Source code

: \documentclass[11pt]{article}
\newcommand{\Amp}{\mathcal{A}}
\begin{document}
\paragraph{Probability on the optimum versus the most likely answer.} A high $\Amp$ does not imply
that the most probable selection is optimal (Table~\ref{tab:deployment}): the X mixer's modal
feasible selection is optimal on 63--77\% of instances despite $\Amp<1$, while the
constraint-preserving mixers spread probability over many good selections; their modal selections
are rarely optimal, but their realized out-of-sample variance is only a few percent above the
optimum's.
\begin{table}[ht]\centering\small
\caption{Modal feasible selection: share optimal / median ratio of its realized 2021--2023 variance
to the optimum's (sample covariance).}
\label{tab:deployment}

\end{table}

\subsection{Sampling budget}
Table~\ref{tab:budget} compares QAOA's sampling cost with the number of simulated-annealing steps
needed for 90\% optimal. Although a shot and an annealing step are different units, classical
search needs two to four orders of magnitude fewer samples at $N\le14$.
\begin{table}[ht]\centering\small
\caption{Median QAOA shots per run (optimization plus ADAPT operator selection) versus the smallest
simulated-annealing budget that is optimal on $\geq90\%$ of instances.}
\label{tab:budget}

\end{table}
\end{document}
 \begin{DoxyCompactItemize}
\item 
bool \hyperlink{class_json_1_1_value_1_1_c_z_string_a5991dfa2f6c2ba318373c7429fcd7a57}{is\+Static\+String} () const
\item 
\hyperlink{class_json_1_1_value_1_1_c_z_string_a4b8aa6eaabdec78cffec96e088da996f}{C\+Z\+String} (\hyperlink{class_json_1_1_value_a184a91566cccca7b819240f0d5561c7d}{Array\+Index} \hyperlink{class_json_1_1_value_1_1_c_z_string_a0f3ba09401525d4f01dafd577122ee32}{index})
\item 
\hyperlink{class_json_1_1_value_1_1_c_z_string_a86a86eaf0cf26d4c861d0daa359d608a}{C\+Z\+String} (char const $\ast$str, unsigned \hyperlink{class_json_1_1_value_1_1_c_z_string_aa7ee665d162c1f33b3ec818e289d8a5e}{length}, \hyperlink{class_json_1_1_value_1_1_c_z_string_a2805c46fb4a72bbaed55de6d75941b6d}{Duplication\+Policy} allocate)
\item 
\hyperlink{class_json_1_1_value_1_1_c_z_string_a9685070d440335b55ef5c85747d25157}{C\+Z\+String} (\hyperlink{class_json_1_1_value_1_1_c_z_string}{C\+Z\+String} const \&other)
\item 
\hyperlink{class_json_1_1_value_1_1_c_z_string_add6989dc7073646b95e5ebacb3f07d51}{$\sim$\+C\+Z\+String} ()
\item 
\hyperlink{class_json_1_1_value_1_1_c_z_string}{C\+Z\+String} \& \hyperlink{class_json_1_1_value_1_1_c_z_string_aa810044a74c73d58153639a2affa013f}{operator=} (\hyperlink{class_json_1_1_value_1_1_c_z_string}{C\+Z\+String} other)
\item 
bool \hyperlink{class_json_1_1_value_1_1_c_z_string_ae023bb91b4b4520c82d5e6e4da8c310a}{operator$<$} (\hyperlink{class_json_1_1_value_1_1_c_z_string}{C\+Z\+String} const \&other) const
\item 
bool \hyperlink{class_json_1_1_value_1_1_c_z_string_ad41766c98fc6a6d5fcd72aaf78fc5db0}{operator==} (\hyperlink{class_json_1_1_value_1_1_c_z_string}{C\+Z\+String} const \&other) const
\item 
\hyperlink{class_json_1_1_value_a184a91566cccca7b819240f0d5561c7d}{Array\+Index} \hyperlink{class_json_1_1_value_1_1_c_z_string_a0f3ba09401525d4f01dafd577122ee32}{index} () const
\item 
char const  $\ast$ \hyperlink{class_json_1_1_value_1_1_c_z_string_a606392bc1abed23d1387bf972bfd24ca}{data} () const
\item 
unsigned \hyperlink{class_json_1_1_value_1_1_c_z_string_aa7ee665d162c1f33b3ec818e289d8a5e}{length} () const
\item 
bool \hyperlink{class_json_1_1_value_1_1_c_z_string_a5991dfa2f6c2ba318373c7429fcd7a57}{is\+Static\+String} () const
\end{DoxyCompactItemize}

====

YOUR ASSIGNMENT – Search the data above for "instances" and copy every line where it turns up.

TASK ANSWER –
feasible selection is optimal on 63--77\% of instances despite $\Amp<1$, while the
simulated-annealing budget that is optimal on $\geq90\%$ of instances.}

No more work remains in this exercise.